Federal regulators Thursday established for the first time broad privacy rules giving customers a greater say in how internet providers like Comcast and Verizon share information about their online habits. The new rules, which were fiercely opposed by the telecom industry, come as the overwhelming majority of American adults believe they’ve lost control over how their personal information is collected and used by technology companies.
Under the rules, internet providers must first get your consent before they can use “sensitive” information, or share it with a third party. The types of data covered include key aspects of our digital footprints, such as web browsing history and geo-location, as well as older forms of sensitive information like social security numbers and health and financial records. For the FCC, this model of “opt-in” consent equips customers with a higher degree of control, even as find we ourselves in an age of constant, invisible, and ubiquitous data collection.
The regulations also compel broadband providers to notify customers about the kinds of information they collect, the purpose of that data collection, and to identify the types of third parties that have access to customers’ information.
Only broadband providers will be affected by the rules, not search engines or social networks. But lawmakers and consumer advocates say the regulations are a significant step forward in protecting online privacy. While the Federal Trade Commission has limited power to create privacy rules as it oversees the giants of Silicon Valley, the FCC can impose such regulations on telecom companies after the passage of network neutrality in 2015.
For supporters of the FCC, the move represents a much-needed corrective for companies that connect us to the internet, and establishes broad consumer protections that did not exist as Facebook and Google swelled into empires.
“Before today there were no protections,” said FCC chair Tom Wheeler, who led efforts to set the rules in place. “We are extending to the internet the same kinds of protections that we have for decades extended to the telephone network: The network can’t use the information without the consumer's permission.”
The privacy regulations passed, in a 3-2 vote, with the two Republican Commissioners dissenting. Commissioners Ajit Pai and Michael O’Rielly described the rules as running counter to established privacy regulations and an aggressive overreach posing a burden on internet providers.
Commissioner O’Rielly also criticized the opt-in approach, in which internet companies must get our approval before they can share our data. Citing statistics that indicate people overwhelmingly use a technology's default settings, O’Reilly argued that these new regulations would effectively make privacy decisions for customers, since we’re likely to not pay attention to the default privacy setting or skip past them.
“This isn’t consumer choice it’s recognition of consumer apathy,” O'Reilly said.
Walter McCormick, the president of USTelecom, which represents AT&T, Verizon, CenturyLink and many others said in a statement to BuzzFeed News, “This is a disservice to the goal of providing consumers with consistency in privacy expectations when they use the internet and poses a threat to continuing web innovation.”

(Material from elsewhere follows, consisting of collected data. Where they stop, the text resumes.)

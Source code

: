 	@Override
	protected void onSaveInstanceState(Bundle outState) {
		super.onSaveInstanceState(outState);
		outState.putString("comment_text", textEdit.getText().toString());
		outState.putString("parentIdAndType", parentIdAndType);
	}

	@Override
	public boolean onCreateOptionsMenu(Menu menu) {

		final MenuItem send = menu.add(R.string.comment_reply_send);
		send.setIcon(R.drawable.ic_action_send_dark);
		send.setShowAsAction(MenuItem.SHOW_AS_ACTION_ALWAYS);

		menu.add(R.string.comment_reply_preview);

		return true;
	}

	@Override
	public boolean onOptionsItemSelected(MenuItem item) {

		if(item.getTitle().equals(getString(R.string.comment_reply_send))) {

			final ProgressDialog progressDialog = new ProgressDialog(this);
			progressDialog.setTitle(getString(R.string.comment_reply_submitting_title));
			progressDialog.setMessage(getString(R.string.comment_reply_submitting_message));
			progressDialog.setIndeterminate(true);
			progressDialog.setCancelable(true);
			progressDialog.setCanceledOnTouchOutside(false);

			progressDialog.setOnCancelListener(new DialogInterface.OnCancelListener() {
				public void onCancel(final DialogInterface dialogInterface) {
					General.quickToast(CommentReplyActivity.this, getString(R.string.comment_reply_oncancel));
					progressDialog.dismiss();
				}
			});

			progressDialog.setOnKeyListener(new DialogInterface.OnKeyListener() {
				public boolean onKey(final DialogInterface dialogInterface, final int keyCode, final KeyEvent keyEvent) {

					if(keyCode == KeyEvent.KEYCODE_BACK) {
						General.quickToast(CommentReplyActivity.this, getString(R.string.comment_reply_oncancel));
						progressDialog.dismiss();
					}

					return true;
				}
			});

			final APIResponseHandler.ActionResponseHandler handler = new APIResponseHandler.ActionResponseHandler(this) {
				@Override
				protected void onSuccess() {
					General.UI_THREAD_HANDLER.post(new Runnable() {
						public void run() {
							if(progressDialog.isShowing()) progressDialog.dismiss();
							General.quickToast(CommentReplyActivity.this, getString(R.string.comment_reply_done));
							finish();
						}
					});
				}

But Chair Wheeler framed the privacy rules as upholding a simple principle: consumer information on the web belongs to individuals, not the networks that deliver that information. “It is the consumer’s information,” he said repeatedly. “How it is used should be the consumer’s choice, not the choice of some corporate algorithm.”
Commissioner Jessica Rosenworcel, who voted in favor of the rules, described them as a desperately needed privacy tool, the first in almost a decade to protect individuals against the rush of data collection.
“[Consumers] want privacy, but more importantly they want control,” she said. “They want to control the whiplash from some of these digital forces and take some ownership of what is done with their personal information.”